TRY IT – Search the entries for lines that contain the word "lambda", and report each one found.

[Start of Attachment]

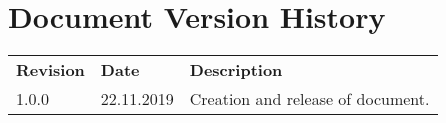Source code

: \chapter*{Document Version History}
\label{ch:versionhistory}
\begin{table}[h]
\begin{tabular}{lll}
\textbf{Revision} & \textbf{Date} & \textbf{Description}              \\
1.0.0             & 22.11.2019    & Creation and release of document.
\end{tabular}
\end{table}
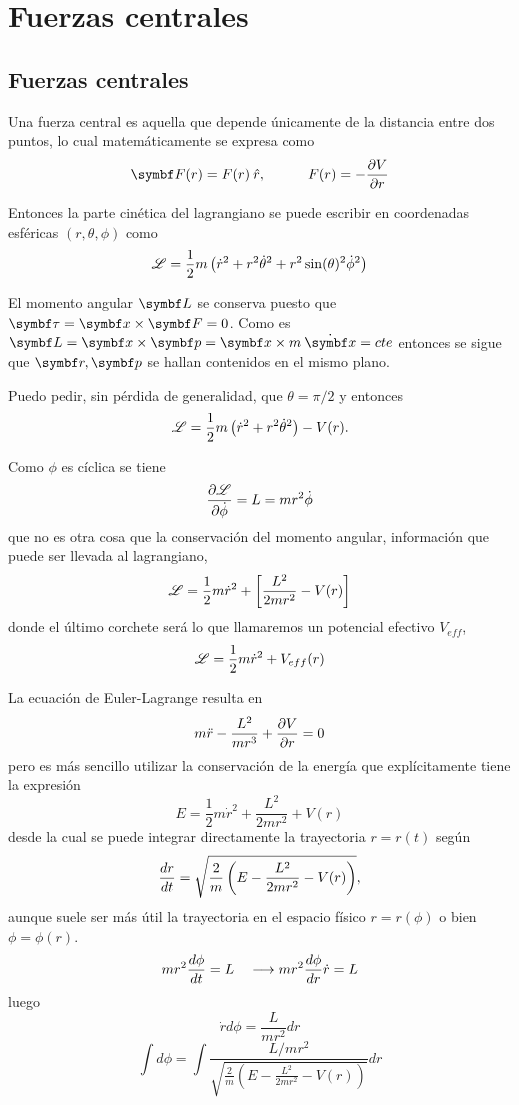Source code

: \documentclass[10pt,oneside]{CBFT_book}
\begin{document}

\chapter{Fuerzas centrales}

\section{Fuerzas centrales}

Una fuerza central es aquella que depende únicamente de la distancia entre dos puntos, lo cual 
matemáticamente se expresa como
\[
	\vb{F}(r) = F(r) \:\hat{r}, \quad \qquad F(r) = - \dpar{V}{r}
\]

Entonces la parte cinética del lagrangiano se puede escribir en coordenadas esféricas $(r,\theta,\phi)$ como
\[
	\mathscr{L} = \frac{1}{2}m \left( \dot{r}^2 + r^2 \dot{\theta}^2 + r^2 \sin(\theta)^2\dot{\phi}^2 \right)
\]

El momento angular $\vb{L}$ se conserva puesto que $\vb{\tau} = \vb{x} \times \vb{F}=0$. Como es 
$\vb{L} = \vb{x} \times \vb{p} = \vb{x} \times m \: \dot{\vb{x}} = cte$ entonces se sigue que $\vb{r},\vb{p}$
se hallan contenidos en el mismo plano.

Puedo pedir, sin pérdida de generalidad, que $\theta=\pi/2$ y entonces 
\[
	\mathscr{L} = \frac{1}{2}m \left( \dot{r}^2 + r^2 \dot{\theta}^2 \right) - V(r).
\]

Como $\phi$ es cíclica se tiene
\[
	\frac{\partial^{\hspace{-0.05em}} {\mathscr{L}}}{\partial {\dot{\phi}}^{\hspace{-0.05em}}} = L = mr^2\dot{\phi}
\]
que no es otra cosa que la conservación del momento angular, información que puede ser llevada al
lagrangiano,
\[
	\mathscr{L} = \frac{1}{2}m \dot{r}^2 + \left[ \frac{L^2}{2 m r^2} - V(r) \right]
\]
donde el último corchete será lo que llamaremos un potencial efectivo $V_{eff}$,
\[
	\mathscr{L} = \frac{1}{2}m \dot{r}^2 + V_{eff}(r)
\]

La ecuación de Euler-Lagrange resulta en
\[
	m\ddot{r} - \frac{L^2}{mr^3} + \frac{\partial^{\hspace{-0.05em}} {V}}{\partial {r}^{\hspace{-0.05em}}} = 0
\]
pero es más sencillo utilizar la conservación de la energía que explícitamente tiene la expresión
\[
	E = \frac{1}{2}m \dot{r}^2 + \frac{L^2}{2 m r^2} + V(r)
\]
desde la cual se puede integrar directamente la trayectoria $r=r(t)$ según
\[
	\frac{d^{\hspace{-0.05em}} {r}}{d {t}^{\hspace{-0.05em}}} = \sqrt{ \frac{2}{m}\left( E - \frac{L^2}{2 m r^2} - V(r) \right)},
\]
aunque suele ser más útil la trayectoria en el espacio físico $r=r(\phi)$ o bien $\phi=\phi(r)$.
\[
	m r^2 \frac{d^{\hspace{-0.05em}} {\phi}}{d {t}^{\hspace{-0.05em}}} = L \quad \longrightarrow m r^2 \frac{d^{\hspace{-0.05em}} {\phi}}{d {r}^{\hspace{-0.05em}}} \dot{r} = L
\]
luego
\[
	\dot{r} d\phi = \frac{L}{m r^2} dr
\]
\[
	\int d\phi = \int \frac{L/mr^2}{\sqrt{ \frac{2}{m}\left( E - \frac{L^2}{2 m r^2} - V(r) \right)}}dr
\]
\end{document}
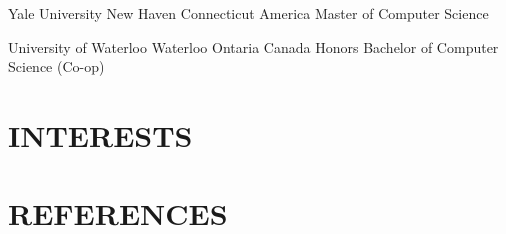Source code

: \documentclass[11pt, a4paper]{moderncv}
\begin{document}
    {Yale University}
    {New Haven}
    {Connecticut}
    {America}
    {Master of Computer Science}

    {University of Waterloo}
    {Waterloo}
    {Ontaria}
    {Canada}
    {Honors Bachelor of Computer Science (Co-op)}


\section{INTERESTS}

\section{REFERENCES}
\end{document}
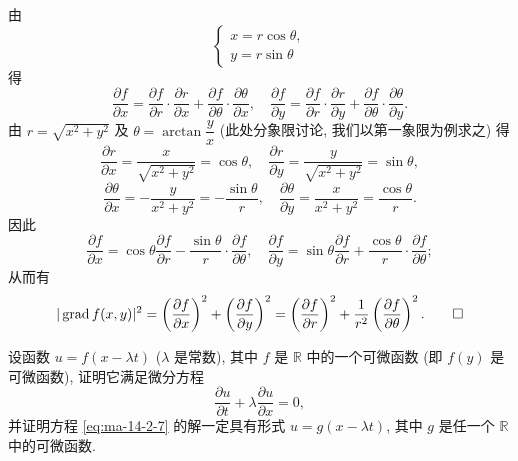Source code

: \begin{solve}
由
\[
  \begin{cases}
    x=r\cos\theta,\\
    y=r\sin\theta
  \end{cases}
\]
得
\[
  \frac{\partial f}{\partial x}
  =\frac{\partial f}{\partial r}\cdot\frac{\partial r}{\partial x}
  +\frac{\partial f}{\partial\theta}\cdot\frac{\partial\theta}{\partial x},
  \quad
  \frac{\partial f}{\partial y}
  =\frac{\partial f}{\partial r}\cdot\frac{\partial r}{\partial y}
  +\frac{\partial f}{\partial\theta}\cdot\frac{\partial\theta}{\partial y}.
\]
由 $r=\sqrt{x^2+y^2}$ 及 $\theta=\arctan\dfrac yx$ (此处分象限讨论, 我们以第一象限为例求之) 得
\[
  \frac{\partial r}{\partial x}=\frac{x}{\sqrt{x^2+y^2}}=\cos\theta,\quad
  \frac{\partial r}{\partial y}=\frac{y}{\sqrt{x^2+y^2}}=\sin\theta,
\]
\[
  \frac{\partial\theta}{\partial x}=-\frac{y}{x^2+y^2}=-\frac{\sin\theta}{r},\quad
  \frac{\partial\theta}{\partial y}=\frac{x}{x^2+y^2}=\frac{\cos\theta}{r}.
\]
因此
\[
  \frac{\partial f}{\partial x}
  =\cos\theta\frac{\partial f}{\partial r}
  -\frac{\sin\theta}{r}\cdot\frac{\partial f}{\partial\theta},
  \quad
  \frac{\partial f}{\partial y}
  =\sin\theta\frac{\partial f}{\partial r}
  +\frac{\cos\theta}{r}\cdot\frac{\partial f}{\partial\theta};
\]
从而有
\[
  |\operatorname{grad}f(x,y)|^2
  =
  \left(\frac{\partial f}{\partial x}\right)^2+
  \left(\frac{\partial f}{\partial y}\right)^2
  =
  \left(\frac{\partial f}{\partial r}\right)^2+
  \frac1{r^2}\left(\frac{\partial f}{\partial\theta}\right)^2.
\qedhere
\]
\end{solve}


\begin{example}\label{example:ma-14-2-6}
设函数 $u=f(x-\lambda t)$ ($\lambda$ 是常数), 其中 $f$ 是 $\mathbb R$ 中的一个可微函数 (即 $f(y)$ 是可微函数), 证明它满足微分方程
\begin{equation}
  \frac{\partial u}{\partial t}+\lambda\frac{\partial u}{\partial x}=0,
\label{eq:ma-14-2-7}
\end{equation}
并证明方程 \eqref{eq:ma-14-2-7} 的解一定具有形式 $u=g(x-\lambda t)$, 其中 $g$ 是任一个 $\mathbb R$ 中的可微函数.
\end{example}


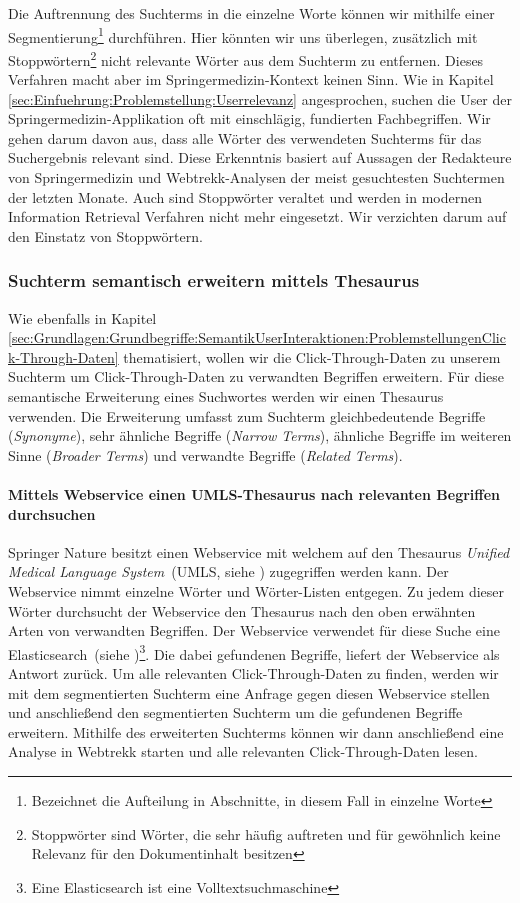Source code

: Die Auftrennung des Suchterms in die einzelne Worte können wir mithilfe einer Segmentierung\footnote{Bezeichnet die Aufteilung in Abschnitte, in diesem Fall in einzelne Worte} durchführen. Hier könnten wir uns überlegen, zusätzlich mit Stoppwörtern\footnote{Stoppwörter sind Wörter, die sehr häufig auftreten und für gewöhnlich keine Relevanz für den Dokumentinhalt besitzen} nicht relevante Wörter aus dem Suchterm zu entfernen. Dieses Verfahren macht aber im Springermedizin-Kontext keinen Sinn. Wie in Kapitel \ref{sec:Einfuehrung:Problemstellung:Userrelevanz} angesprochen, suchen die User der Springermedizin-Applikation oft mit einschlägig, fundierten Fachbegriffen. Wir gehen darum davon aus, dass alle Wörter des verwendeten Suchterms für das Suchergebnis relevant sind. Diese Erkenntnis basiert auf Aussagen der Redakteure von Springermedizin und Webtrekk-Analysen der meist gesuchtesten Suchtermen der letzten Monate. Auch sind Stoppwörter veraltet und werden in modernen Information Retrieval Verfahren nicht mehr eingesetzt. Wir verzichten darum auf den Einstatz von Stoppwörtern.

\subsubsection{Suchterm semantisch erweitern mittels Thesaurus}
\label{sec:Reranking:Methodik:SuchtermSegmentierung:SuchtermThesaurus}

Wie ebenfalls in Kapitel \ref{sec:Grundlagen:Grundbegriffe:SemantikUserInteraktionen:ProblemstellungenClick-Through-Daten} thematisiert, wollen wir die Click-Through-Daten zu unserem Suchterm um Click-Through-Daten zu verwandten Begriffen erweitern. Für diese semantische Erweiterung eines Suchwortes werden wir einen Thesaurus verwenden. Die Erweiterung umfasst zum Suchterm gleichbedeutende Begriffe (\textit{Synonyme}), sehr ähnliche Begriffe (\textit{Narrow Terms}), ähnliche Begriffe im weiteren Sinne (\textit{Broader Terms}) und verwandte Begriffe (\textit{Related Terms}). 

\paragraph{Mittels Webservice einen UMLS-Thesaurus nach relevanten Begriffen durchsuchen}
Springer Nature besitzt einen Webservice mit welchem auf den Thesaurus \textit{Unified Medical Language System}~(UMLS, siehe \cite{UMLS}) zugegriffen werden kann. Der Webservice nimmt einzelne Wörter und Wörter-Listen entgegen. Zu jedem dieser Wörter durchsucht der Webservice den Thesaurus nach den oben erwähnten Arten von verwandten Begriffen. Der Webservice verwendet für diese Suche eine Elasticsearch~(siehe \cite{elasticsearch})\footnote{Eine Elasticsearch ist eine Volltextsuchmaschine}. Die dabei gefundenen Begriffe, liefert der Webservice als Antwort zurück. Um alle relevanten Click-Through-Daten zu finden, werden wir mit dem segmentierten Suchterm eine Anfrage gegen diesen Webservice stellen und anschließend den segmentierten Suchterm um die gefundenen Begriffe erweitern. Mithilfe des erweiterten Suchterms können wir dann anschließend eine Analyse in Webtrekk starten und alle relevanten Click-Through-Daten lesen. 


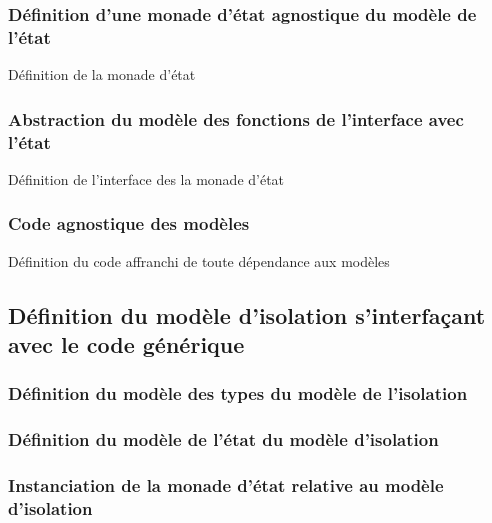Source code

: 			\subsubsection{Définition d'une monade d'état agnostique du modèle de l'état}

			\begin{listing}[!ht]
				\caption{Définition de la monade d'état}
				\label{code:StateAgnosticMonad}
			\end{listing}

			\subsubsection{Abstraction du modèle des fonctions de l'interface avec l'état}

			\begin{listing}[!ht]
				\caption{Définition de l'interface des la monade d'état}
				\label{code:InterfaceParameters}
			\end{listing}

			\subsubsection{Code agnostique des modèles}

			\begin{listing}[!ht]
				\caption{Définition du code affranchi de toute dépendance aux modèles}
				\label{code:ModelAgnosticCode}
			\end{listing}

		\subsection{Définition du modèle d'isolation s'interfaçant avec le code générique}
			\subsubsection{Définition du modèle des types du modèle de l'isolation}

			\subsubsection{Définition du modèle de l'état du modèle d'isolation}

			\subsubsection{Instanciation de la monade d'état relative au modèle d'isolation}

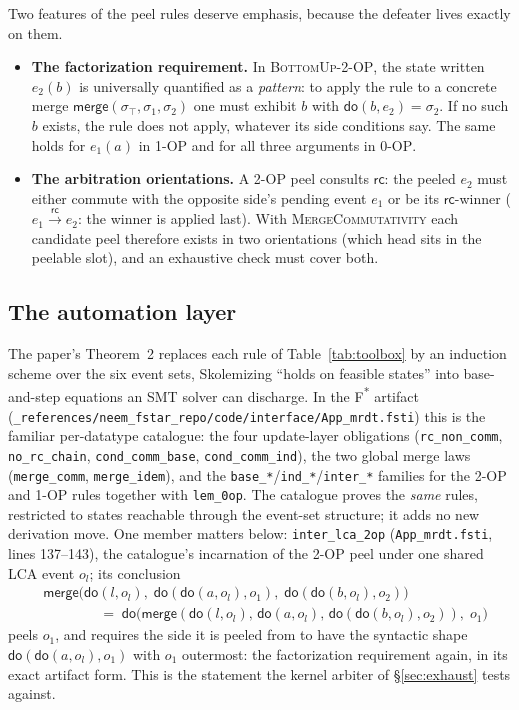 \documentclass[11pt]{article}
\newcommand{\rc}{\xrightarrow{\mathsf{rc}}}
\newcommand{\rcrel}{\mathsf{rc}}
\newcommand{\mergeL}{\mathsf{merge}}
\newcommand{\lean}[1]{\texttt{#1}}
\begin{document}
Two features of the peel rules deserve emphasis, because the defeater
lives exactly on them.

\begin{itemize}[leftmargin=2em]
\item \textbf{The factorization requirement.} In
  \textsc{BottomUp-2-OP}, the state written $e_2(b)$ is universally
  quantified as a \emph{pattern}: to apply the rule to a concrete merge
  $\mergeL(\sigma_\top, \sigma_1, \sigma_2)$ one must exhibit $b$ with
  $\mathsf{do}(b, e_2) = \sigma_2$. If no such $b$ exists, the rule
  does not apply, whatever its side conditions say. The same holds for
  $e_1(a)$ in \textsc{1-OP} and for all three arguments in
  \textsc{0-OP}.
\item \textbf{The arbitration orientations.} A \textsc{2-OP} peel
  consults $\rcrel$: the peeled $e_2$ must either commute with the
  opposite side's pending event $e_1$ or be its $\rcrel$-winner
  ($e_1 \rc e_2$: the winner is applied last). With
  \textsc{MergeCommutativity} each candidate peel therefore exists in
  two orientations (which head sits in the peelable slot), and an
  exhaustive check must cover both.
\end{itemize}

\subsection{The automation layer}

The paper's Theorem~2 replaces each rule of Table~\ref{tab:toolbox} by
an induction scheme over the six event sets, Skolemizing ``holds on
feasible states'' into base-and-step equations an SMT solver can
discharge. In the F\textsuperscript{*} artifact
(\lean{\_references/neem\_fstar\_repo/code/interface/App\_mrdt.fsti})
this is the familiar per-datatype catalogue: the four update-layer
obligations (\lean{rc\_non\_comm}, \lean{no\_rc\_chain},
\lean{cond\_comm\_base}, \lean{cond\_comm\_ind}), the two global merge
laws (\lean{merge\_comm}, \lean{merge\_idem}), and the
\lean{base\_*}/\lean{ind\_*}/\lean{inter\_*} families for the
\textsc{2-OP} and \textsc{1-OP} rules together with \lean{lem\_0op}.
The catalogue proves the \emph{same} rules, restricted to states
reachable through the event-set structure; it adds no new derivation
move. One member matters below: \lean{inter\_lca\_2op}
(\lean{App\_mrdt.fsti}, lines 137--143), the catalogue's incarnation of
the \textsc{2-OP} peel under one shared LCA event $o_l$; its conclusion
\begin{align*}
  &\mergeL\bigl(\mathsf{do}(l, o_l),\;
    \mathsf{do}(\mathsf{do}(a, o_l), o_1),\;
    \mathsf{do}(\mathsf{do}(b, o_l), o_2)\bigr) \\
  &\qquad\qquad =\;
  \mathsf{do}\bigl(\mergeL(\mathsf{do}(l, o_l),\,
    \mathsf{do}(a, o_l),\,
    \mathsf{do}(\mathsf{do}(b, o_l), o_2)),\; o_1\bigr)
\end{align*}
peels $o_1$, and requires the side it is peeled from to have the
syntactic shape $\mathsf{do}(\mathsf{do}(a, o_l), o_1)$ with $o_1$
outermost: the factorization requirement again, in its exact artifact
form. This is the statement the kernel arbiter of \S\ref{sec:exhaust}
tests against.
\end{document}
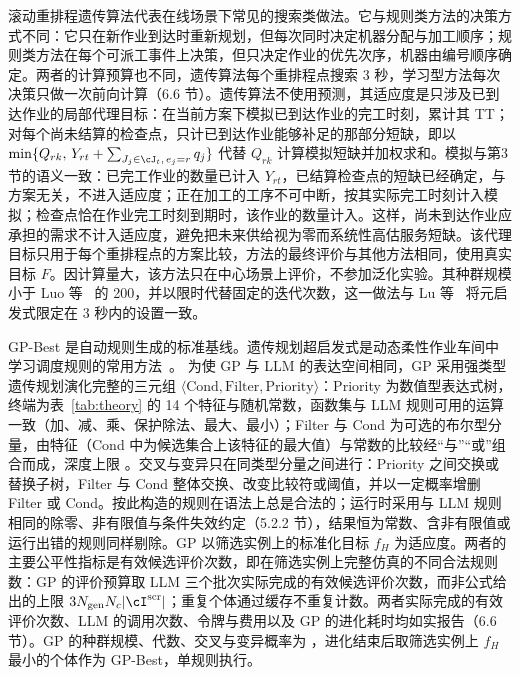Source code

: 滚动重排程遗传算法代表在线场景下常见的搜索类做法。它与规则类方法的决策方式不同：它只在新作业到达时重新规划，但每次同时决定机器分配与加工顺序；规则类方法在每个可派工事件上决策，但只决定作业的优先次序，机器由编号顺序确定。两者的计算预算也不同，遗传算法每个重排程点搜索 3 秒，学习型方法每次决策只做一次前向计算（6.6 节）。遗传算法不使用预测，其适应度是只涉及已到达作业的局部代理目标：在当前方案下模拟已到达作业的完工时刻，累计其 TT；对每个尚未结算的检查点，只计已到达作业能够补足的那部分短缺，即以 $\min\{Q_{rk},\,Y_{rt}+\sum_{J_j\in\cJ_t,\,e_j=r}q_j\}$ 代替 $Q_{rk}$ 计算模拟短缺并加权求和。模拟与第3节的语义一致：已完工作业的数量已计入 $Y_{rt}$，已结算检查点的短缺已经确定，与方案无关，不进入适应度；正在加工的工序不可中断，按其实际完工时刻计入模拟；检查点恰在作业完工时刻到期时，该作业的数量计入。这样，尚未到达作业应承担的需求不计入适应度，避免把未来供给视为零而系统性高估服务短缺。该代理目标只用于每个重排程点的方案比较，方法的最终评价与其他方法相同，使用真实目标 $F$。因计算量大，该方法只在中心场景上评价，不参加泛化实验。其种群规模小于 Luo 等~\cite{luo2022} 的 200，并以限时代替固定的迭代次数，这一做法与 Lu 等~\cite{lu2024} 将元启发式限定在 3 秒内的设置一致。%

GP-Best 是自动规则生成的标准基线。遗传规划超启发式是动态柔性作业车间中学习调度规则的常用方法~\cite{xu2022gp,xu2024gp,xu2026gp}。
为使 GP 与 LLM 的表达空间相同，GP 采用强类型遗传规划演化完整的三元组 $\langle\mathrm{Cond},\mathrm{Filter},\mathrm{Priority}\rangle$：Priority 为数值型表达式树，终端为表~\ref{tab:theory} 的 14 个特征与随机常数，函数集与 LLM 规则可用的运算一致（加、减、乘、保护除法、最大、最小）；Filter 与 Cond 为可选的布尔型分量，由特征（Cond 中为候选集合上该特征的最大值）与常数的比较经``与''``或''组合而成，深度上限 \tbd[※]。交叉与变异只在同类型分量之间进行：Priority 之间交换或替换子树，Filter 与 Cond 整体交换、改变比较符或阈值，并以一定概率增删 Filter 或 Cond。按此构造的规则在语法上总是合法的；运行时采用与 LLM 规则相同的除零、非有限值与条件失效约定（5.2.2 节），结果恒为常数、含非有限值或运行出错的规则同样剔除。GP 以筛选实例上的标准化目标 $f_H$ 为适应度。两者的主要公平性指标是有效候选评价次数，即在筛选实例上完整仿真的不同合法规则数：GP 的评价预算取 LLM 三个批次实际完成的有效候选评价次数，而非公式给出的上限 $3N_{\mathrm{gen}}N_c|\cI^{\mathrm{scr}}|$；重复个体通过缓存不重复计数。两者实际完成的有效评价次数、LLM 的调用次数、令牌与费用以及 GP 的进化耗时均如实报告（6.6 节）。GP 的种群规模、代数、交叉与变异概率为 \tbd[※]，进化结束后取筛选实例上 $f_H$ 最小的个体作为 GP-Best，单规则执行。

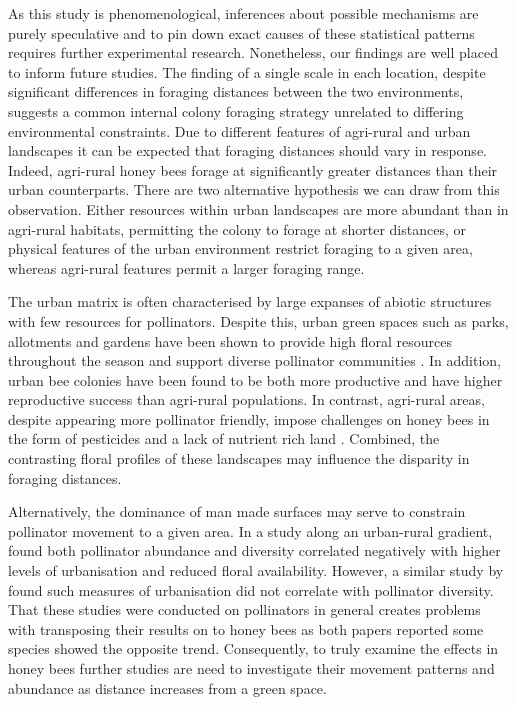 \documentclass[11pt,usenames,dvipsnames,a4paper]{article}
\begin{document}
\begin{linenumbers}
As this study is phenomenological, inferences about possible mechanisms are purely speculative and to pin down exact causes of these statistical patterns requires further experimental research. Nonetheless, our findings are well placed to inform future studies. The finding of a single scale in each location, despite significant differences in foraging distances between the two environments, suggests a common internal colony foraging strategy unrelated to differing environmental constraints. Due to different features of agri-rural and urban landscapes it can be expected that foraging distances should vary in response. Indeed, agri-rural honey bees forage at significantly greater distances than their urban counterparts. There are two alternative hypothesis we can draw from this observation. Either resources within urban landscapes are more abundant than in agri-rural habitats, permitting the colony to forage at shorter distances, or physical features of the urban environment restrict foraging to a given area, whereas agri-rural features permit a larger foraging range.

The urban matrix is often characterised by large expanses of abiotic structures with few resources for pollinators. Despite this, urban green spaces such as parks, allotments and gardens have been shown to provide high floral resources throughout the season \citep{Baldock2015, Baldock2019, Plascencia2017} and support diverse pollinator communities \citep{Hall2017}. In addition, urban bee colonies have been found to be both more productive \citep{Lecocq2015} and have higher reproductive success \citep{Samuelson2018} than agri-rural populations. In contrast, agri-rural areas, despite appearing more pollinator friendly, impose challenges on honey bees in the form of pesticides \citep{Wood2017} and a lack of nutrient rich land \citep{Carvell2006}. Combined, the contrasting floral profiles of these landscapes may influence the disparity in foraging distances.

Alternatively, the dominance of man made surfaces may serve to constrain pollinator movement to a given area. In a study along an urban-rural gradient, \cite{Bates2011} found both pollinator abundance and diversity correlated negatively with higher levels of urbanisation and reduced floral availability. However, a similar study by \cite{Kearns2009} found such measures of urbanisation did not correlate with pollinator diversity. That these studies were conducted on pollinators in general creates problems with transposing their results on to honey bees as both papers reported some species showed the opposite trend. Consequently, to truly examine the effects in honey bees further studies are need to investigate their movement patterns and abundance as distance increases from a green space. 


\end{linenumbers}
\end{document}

[End of Attachment]

EXERCISE OUTPUT –
设函数 $u=f(x-\lambda t)$ ($\lambda$ 是常数), 其中 $f$ 是 $\mathbb R$ 中的一个可微函数 (即 $f(y)$ 是可微函数), 证明它满足微分方程
  \frac{\partial u}{\partial t}+\lambda\frac{\partial u}{\partial x}=0,
并证明方程 \eqref{eq:ma-14-2-7} 的解一定具有形式 $u=g(x-\lambda t)$, 其中 $g$ 是任一个 $\mathbb R$ 中的可微函数.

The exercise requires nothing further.